I have to say that this year it has seemed pretty quiet for game releases from the big publishers, especially during a year where the next gen systems are set to be released. One thing that I’ve been about to count on is the steady flow of new indie game titles from smaller developers trying to stand out in the crowd. So new from Flippfly comes a little gem called Race the Sun.
The basic premise in Race the Sun is you control a small, solar-powered vehicle trying to make it as far as you can, staying in sunlight as best you can, through 25 levels before the sun sets and you lose power. As you race through the areas you also have certain goals to complete, such as collecting a certain number of power ups, doing a barrel roll a certain number of times, clearing a certain number of levels in a round, or reaching a certain score. Completing these goals will level up your ship and unlock items or ship enhancements to be used in game. This leveling system has been used before in other games and works well, but I found some of the goals to be a lot tougher than they should be, especially when you are still at a low level.
As you level up the ship, you will find that the unlocked enhancements and power ups will be key to making it farther in the game. They come in all forms, from being able to jump then slowly glide along and hopefully find a spot that looks safe enough to land, ones that push the sun higher into the horizon, to power-ups that allow you to collect score multipliers and other power ups easier without having to worry about being right on top of them. You do need to be careful, as if you even graze an object lightly you lose most (if not all) of your score multipliers.

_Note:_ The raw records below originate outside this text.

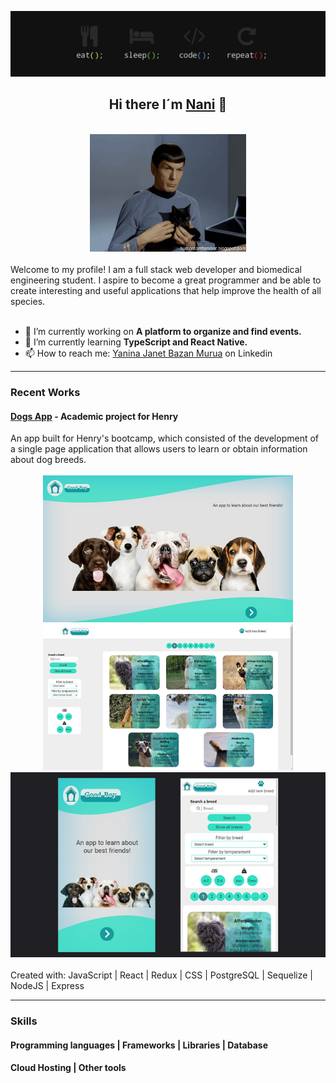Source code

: ![Banner](./images/banner.jpg)

<h2 align="center"> Hi there I´m <a href="https://nanibm.github.io/NaniBMPortfolio/" target="_blank">Nani</a> 👋</h2>

<div align="center"><br /><img src="./images/Spock.gif" width="250"/><br /></div>
<br />
Welcome to my profile! I am a full stack web developer and biomedical engineering student. I aspire to become a great programmer and be able to create interesting and useful applications that help improve the health of all species.
<br />
<br />



- 🔭 I’m currently working on  **A platform to organize and find events.**
- 🌱 I’m currently learning **TypeScript and React Native.**
- 📫 How to reach me: <a href="https://www.linkedin.com/in/yaninabazanmurua/" target="_blank">Yanina Janet Bazan Murua</a> on Linkedin

<hr />

### Recent Works
<h4> <a href="https://github.com/NaniBM/DogAppPI" target="_blank">Dogs App</a> - Academic project for Henry</h4>
An app built for Henry's bootcamp, which consisted of the development of a single page application that allows users to learn or obtain information about dog breeds.
<div align="center"><br /><img src="./images/Projects/DogsApp/01.jpg" width="400px"/> 
  <img  src="./images/Projects/DogsApp/02.jpg" width="400"/>
  <img src="./images/Projects/DogsApp/05.jpg" width="800"/>
  <br /></div>
<br />
Created with: JavaScript | React | Redux | CSS | PostgreSQL | Sequelize | NodeJS | Express


<hr />

### Skills

<h4>Programming languages | Frameworks | Libraries | Database</h4>


<h4> Cloud Hosting | Other tools </h4>

<!--
**NaniBM/NaniBM** is a ✨ _special_ ✨ repository because its `README.md` (this file) appears on your GitHub profile.

Here are some ideas to get you started:

- 🔭 I’m currently working on ...
- 🌱 I’m currently learning ...
- 👯 I’m looking to collaborate on ...
- 🤔 I’m looking for help with ...
- 💬 Ask me about ...
- 📫 How to reach me: ...
- 😄 Pronouns: ...
- ⚡ Fun fact: ...
-->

So far, it may sound like a walk in the park – but it isn’t. Trust me, you will be gnashing your teeth at times when you miss a turn, or get stuck in a alleyway on the map that is hidden in shadows. In this game shadows are not you friend because even if the sun is high in the sky, if you stay hidden from the sun too long, your ship will lose power and it will be game over. So when you get to later levels you will find more of taller structures that will cast huge shadows down across your path. Don’t get me wrong – the game is difficult, but not so much that it makes you want to quit. Instead, is has more the opposite effect, where you want to try again and again to reach that next level or to achieve the next goal in your list.
For those who think “Oh I can just memorise the map, then I’ll know what is around the next bend,” think again, because the world maps reset every day, which is a great feature for endless replayability. Also later on in the game, you will come across special portals that will take you to user-created maps that you can take to see what fiendish designs other people have come up with.

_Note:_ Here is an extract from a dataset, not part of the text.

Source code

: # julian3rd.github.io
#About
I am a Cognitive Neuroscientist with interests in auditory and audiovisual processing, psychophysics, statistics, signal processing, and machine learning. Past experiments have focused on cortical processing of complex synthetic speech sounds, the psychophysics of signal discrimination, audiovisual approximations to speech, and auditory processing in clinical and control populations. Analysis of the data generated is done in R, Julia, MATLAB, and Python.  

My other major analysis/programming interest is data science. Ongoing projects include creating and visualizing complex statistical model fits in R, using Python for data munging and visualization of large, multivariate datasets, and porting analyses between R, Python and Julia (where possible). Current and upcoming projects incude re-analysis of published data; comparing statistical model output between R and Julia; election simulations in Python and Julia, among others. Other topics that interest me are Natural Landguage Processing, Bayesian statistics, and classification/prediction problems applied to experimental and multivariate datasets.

The level creator is built into the game, and can be accessed by going to “Players Worlds” then to “My Worlds”. Here you can either modify an existing world, or start from scratch. The creator program doesn’t have that high of a learning curve, plus the Flippfly website has plenty of videos showing how to approach building a good level. I have to admit that I had trouble at first trying to locate the creator section, and it took a visit to the developer’s website forums to find out where exactly it was.

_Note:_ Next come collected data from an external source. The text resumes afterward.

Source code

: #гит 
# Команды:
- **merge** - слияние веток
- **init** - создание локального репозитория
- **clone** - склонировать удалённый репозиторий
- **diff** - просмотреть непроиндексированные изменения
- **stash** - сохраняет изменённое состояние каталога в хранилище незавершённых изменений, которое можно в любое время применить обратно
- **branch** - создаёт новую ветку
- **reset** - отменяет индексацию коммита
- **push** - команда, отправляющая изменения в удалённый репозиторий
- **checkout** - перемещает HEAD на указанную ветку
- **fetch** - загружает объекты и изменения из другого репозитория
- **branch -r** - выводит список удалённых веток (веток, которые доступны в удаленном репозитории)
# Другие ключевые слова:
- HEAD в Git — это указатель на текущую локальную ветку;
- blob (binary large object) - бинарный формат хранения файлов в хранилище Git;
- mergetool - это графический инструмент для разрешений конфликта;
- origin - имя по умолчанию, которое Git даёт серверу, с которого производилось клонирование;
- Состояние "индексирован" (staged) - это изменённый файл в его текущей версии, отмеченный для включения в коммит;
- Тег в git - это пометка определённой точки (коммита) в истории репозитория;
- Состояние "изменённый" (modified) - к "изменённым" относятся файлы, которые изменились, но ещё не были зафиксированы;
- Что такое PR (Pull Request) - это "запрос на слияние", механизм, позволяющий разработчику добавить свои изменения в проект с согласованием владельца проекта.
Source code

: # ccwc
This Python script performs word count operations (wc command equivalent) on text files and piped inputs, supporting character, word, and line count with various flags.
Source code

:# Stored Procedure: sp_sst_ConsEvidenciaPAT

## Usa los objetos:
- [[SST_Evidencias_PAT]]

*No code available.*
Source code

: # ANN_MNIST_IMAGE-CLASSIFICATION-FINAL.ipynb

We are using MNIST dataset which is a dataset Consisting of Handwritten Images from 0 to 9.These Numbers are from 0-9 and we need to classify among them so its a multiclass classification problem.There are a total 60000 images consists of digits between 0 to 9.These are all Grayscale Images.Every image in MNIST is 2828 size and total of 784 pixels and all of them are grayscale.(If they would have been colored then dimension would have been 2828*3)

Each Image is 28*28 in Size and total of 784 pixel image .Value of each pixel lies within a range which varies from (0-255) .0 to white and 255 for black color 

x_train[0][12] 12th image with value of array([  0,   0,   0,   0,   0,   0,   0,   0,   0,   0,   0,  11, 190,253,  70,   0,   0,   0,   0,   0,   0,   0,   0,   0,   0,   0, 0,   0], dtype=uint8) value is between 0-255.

After you hit level 6 you will be able to participate in multiplayer co-op, where at the end of your game you share your final score over Twitter or Facebook, and someone can continue on from that point until finally someone makes it to the end, like a relay race. Then the score is submitted to the Team Leaderboards for all to see. Later levels hold a few more surprises for people but honestly I had trouble just getting to level 6. However, the game is addictive and I will keep trying!
Graphically the game starts off looking rather simple, with basic 3D shapes, but they begin to evolve the farther you get into the game. The game reminded me a lot of the old Star Fox games where you were piloting your ship through obstacles, which is not a bad thing in my mind. I do wish there was a bit more color to the game, though. I know they are going for a certain look so I can look over that to some extent, but when you’ve seen one greyish cube you’ve seen them all. The game does impart a good sense of speed, but I found myself losing my timing and crashing often.
While you are zooming through the levels you will be treated to groovy trance tunes which fit the game nicely. The tunes from the game will be available eventually from Flippfly’s website under your account. As far as sound effects, there really aren’t that many, but what you do hear fits well. Sometimes less is more.
Race the Sun is a fun endless runner of sorts that I can see making its way to other platforms in the future. It is looking for votes to get Greenlit on Steam, and I’d recommend promoting it. The price is slightly high at $10 right now, but it is DRM-free and available for PC, Mac, and Linux users.